(Recorded information Opens)

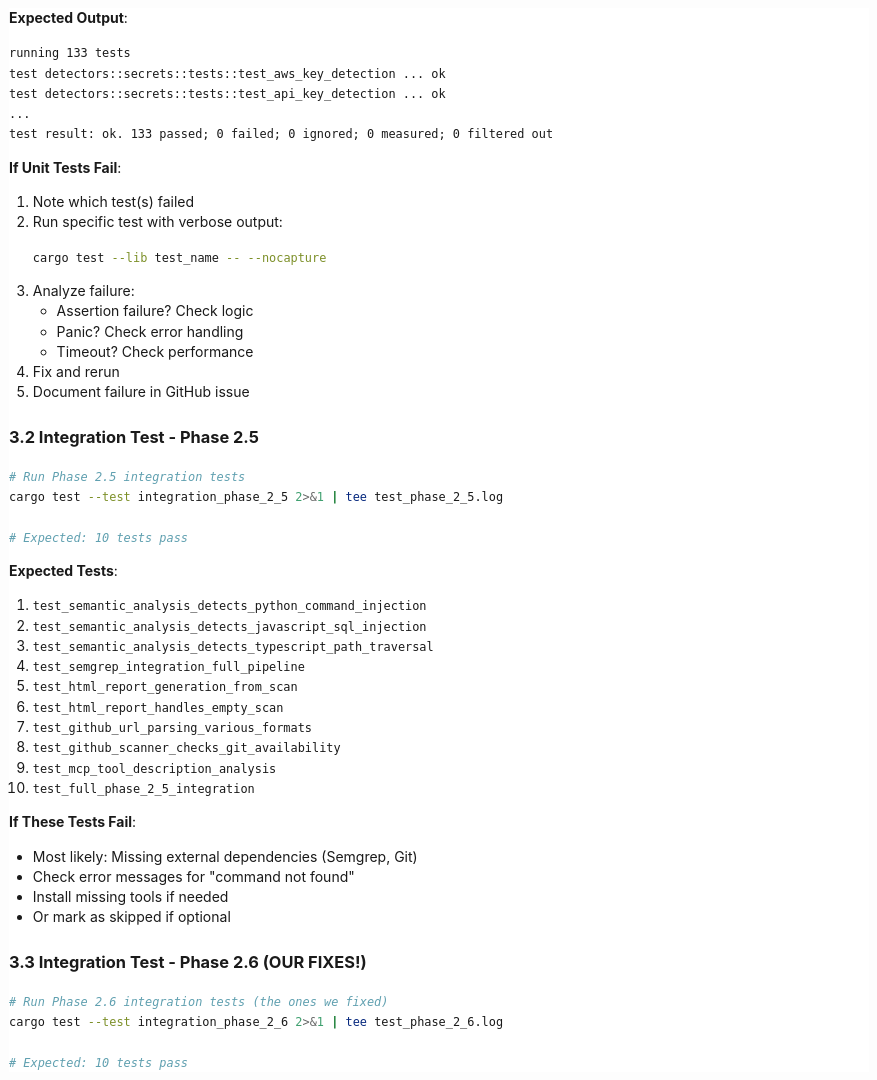 **Expected Output**:
```
running 133 tests
test detectors::secrets::tests::test_aws_key_detection ... ok
test detectors::secrets::tests::test_api_key_detection ... ok
...
test result: ok. 133 passed; 0 failed; 0 ignored; 0 measured; 0 filtered out
```

**If Unit Tests Fail**:
1. Note which test(s) failed
2. Run specific test with verbose output:
   ```bash
   cargo test --lib test_name -- --nocapture
   ```
3. Analyze failure:
   - Assertion failure? Check logic
   - Panic? Check error handling
   - Timeout? Check performance
4. Fix and rerun
5. Document failure in GitHub issue

### 3.2 Integration Test - Phase 2.5

```bash
# Run Phase 2.5 integration tests
cargo test --test integration_phase_2_5 2>&1 | tee test_phase_2_5.log

# Expected: 10 tests pass
```

**Expected Tests**:
1. `test_semantic_analysis_detects_python_command_injection`
2. `test_semantic_analysis_detects_javascript_sql_injection`
3. `test_semantic_analysis_detects_typescript_path_traversal`
4. `test_semgrep_integration_full_pipeline`
5. `test_html_report_generation_from_scan`
6. `test_html_report_handles_empty_scan`
7. `test_github_url_parsing_various_formats`
8. `test_github_scanner_checks_git_availability`
9. `test_mcp_tool_description_analysis`
10. `test_full_phase_2_5_integration`

**If These Tests Fail**:
- Most likely: Missing external dependencies (Semgrep, Git)
- Check error messages for "command not found"
- Install missing tools if needed
- Or mark as skipped if optional

### 3.3 Integration Test - Phase 2.6 (OUR FIXES!)

```bash
# Run Phase 2.6 integration tests (the ones we fixed)
cargo test --test integration_phase_2_6 2>&1 | tee test_phase_2_6.log

# Expected: 10 tests pass
```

(Recorded information Closes)

▶ _What is needed_
Every line in the records is to be retyped exactly as it stands; the pictures stay out.

▶ _Finished task_
 **Expected Output**:
```
running 133 tests
test detectors::secrets::tests::test_aws_key_detection ... ok
test detectors::secrets::tests::test_api_key_detection ... ok
...
test result: ok. 133 passed; 0 failed; 0 ignored; 0 measured; 0 filtered out
```

**If Unit Tests Fail**:
1. Note which test(s) failed
2. Run specific test with verbose output:
   ```bash
   cargo test --lib test_name -- --nocapture
   ```
3. Analyze failure:
   - Assertion failure? Check logic
   - Panic? Check error handling
   - Timeout? Check performance
4. Fix and rerun
5. Document failure in GitHub issue

### 3.2 Integration Test - Phase 2.5

```bash
# Run Phase 2.5 integration tests
cargo test --test integration_phase_2_5 2>&1 | tee test_phase_2_5.log

# Expected: 10 tests pass
```

**Expected Tests**:
1. `test_semantic_analysis_detects_python_command_injection`
2. `test_semantic_analysis_detects_javascript_sql_injection`
3. `test_semantic_analysis_detects_typescript_path_traversal`
4. `test_semgrep_integration_full_pipeline`
5. `test_html_report_generation_from_scan`
6. `test_html_report_handles_empty_scan`
7. `test_github_url_parsing_various_formats`
8. `test_github_scanner_checks_git_availability`
9. `test_mcp_tool_description_analysis`
10. `test_full_phase_2_5_integration`

**If These Tests Fail**:
- Most likely: Missing external dependencies (Semgrep, Git)
- Check error messages for "command not found"
- Install missing tools if needed
- Or mark as skipped if optional

### 3.3 Integration Test - Phase 2.6 (OUR FIXES!)

```bash
# Run Phase 2.6 integration tests (the ones we fixed)
cargo test --test integration_phase_2_6 2>&1 | tee test_phase_2_6.log

# Expected: 10 tests pass
```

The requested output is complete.